Stored records:
[Start of section]

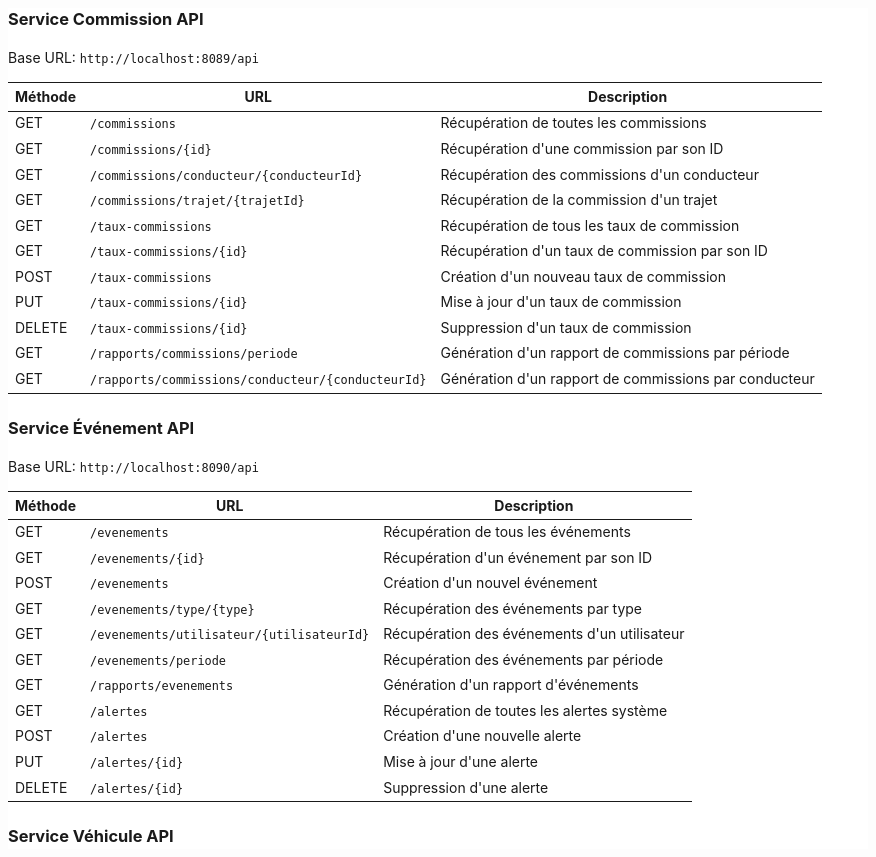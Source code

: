 ### Service Commission API

Base URL: `http://localhost:8089/api`

| Méthode | URL | Description |
| --- | --- | --- |
| GET | `/commissions` | Récupération de toutes les commissions |
| GET | `/commissions/{id}` | Récupération d'une commission par son ID |
| GET | `/commissions/conducteur/{conducteurId}` | Récupération des commissions d'un conducteur |
| GET | `/commissions/trajet/{trajetId}` | Récupération de la commission d'un trajet |
| GET | `/taux-commissions` | Récupération de tous les taux de commission |
| GET | `/taux-commissions/{id}` | Récupération d'un taux de commission par son ID |
| POST | `/taux-commissions` | Création d'un nouveau taux de commission |
| PUT | `/taux-commissions/{id}` | Mise à jour d'un taux de commission |
| DELETE | `/taux-commissions/{id}` | Suppression d'un taux de commission |
| GET | `/rapports/commissions/periode` | Génération d'un rapport de commissions par période |
| GET | `/rapports/commissions/conducteur/{conducteurId}` | Génération d'un rapport de commissions par conducteur |

### Service Événement API

Base URL: `http://localhost:8090/api`

| Méthode | URL | Description |
| --- | --- | --- |
| GET | `/evenements` | Récupération de tous les événements |
| GET | `/evenements/{id}` | Récupération d'un événement par son ID |
| POST | `/evenements` | Création d'un nouvel événement |
| GET | `/evenements/type/{type}` | Récupération des événements par type |
| GET | `/evenements/utilisateur/{utilisateurId}` | Récupération des événements d'un utilisateur |
| GET | `/evenements/periode` | Récupération des événements par période |
| GET | `/rapports/evenements` | Génération d'un rapport d'événements |
| GET | `/alertes` | Récupération de toutes les alertes système |
| POST | `/alertes` | Création d'une nouvelle alerte |
| PUT | `/alertes/{id}` | Mise à jour d'une alerte |
| DELETE | `/alertes/{id}` | Suppression d'une alerte |

### Service Véhicule API
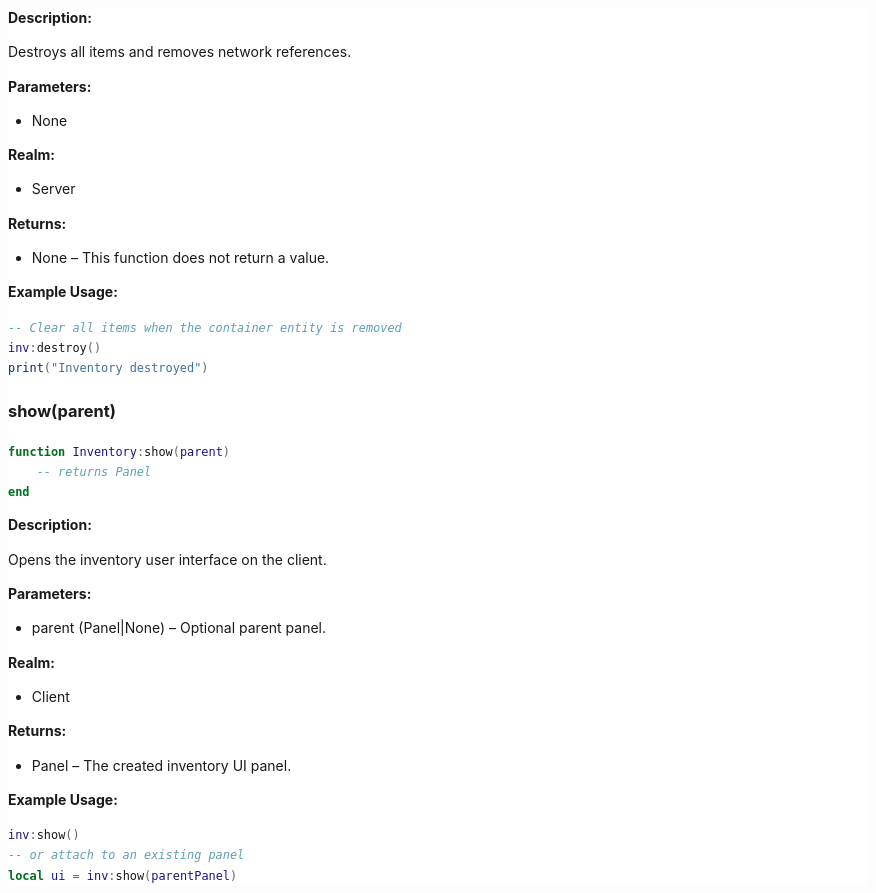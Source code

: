 **Description:**

Destroys all items and removes network references.

**Parameters:**

* None


**Realm:**

* Server


**Returns:**

* None – This function does not return a value.


**Example Usage:**

```lua
-- Clear all items when the container entity is removed
inv:destroy()
print("Inventory destroyed")
```

### show(parent)

```lua
function Inventory:show(parent)
    -- returns Panel
end
```

**Description:**

Opens the inventory user interface on the client.

**Parameters:**

* parent (Panel|None) – Optional parent panel.


**Realm:**

* Client


**Returns:**

* Panel – The created inventory UI panel.


**Example Usage:**

```lua
inv:show()
-- or attach to an existing panel
local ui = inv:show(parentPanel)
```
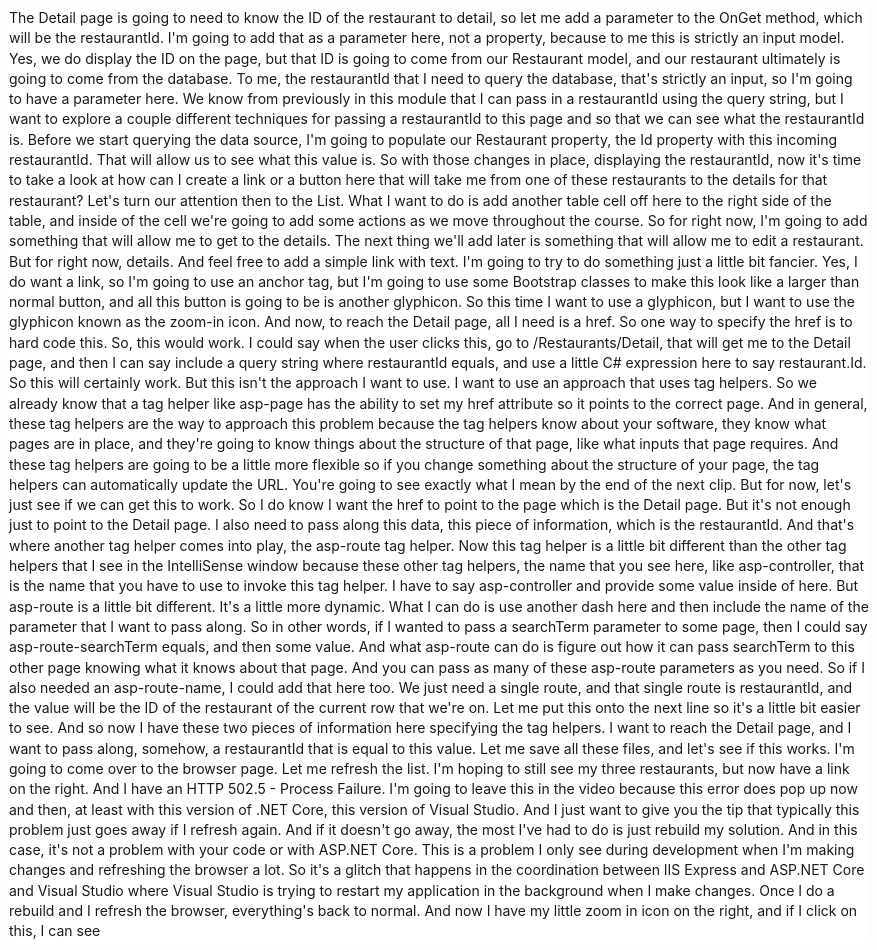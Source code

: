 The Detail page is going to need to know the ID of the restaurant to detail, so let me add a parameter to the OnGet method, which will be the restaurantId. I'm going to add that as a parameter here, not a property, because to me this is strictly an input model. Yes, we do display the ID on the page, but that ID is going to come from our Restaurant model, and our restaurant ultimately is going to come from the database. To me, the restaurantId that I need to query the database, that's strictly an input, so I'm going to have a parameter here. We know from previously in this module that I can pass in a restaurantId using the query string, but I want to explore a couple different techniques for passing a restaurantId to this page and so that we can see what the restaurantId is. Before we start querying the data source, I'm going to populate our Restaurant property, the Id property with this incoming restaurantId. That will allow us to see what this value is. So with those changes in place, displaying the restaurantId, now it's time to take a look at how can I create a link or a button here that will take me from one of these restaurants to the details for that restaurant? Let's turn our attention then to the List. What I want to do is add another table cell off here to the right side of the table, and inside of the cell we're going to add some actions as we move throughout the course. So for right now, I'm going to add something that will allow me to get to the details. The next thing we'll add later is something that will allow me to edit a restaurant. But for right now, details. And feel free to add a simple link with text. I'm going to try to do something just a little bit fancier. Yes, I do want a link, so I'm going to use an anchor tag, but I'm going to use some Bootstrap classes to make this look like a larger than normal button, and all this button is going to be is another glyphicon. So this time I want to use a glyphicon, but I want to use the glyphicon known as the zoom-in icon. And now, to reach the Detail page, all I need is a href. So one way to specify the href is to hard code this. So, this would work. I could say when the user clicks this, go to /Restaurants/Detail, that will get me to the Detail page, and then I can say include a query string where restaurantId equals, and use a little C# expression here to say restaurant.Id. So this will certainly work. But this isn't the approach I want to use. I want to use an approach that uses tag helpers. So we already know that a tag helper like asp-page has the ability to set my href attribute so it points to the correct page. And in general, these tag helpers are the way to approach this problem because the tag helpers know about your software, they know what pages are in place, and they're going to know things about the structure of that page, like what inputs that page requires. And these tag helpers are going to be a little more flexible so if you change something about the structure of your page, the tag helpers can automatically update the URL. You're going to see exactly what I mean by the end of the next clip. But for now, let's just see if we can get this to work. So I do know I want the href to point to the page which is the Detail page. But it's not enough just to point to the Detail page. I also need to pass along this data, this piece of information, which is the restaurantId. And that's where another tag helper comes into play, the asp-route tag helper. Now this tag helper is a little bit different than the other tag helpers that I see in the IntelliSense window because these other tag helpers, the name that you see here, like asp-controller, that is the name that you have to use to invoke this tag helper. I have to say asp-controller and provide some value inside of here. But asp-route is a little bit different. It's a little more dynamic. What I can do is use another dash here and then include the name of the parameter that I want to pass along. So in other words, if I wanted to pass a searchTerm parameter to some page, then I could say asp-route-searchTerm equals, and then some value. And what asp-route can do is figure out how it can pass searchTerm to this other page knowing what it knows about that page. And you can pass as many of these asp-route parameters as you need. So if I also needed an asp-route-name, I could add that here too. We just need a single route, and that single route is restaurantId, and the value will be the ID of the restaurant of the current row that we're on. Let me put this onto the next line so it's a little bit easier to see. And so now I have these two pieces of information here specifying the tag helpers. I want to reach the Detail page, and I want to pass along, somehow, a restaurantId that is equal to this value. Let me save all these files, and let's see if this works. I'm going to come over to the browser page. Let me refresh the list. I'm hoping to still see my three restaurants, but now have a link on the right. And I have an HTTP 502.5 - Process Failure. I'm going to leave this in the video because this error does pop up now and then, at least with this version of .NET Core, this version of Visual Studio. And I just want to give you the tip that typically this problem just goes away if I refresh again. And if it doesn't go away, the most I've had to do is just rebuild my solution. And in this case, it's not a problem with your code or with ASP.NET Core. This is a problem I only see during development when I'm making changes and refreshing the browser a lot. So it's a glitch that happens in the coordination between IIS Express and ASP.NET Core and Visual Studio where Visual Studio is trying to restart my application in the background when I make changes. Once I do a rebuild and I refresh the browser, everything's back to normal. And now I have my little zoom in icon on the right, and if I click on this, I can see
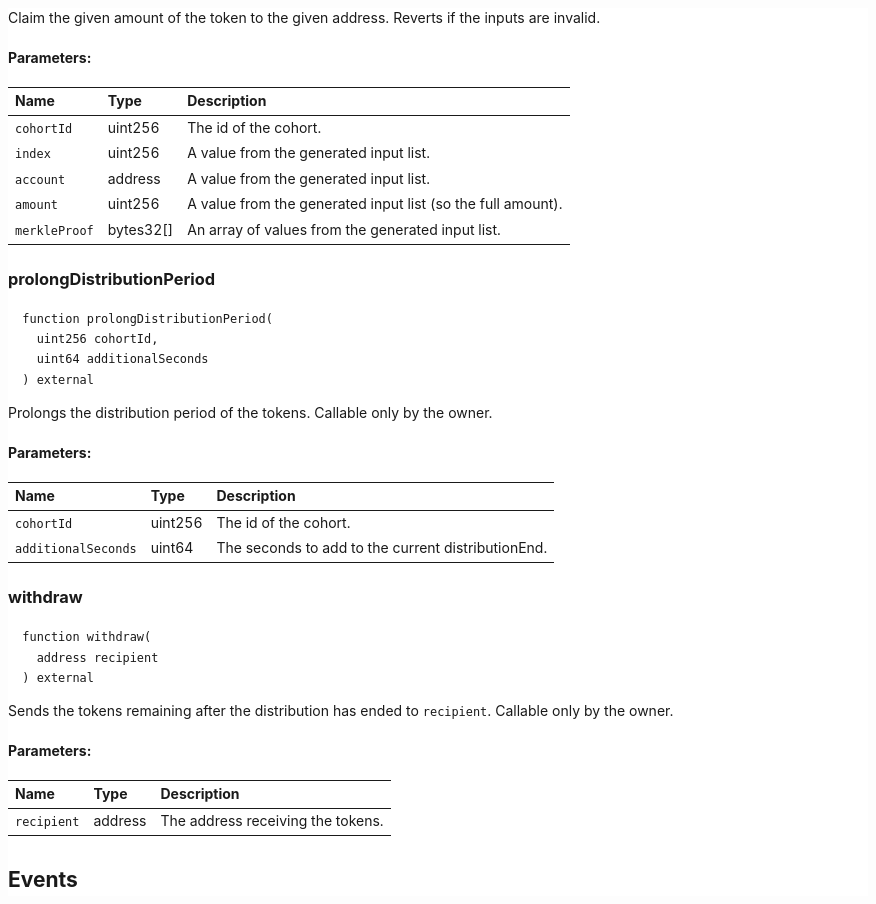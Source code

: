 Claim the given amount of the token to the given address. Reverts if the inputs are invalid.

#### Parameters:

| Name          | Type      | Description                                                 |
| :------------ | :-------- | :---------------------------------------------------------- |
| `cohortId`    | uint256   | The id of the cohort.                                       |
| `index`       | uint256   | A value from the generated input list.                      |
| `account`     | address   | A value from the generated input list.                      |
| `amount`      | uint256   | A value from the generated input list (so the full amount). |
| `merkleProof` | bytes32[] | An array of values from the generated input list.           |

### prolongDistributionPeriod

```solidity
  function prolongDistributionPeriod(
    uint256 cohortId,
    uint64 additionalSeconds
  ) external
```

Prolongs the distribution period of the tokens. Callable only by the owner.

#### Parameters:

| Name                | Type    | Description                                        |
| :------------------ | :------ | :------------------------------------------------- |
| `cohortId`          | uint256 | The id of the cohort.                              |
| `additionalSeconds` | uint64  | The seconds to add to the current distributionEnd. |

### withdraw

```solidity
  function withdraw(
    address recipient
  ) external
```

Sends the tokens remaining after the distribution has ended to `recipient`. Callable only by the owner.

#### Parameters:

| Name        | Type    | Description                       |
| :---------- | :------ | :-------------------------------- |
| `recipient` | address | The address receiving the tokens. |

## Events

[End of section]

* **Task goal**
Scan the entries above. Copy each line that has the string "additionalSeconds".

* **Result**
    uint64 additionalSeconds
| `additionalSeconds` | uint64  | The seconds to add to the current distributionEnd. |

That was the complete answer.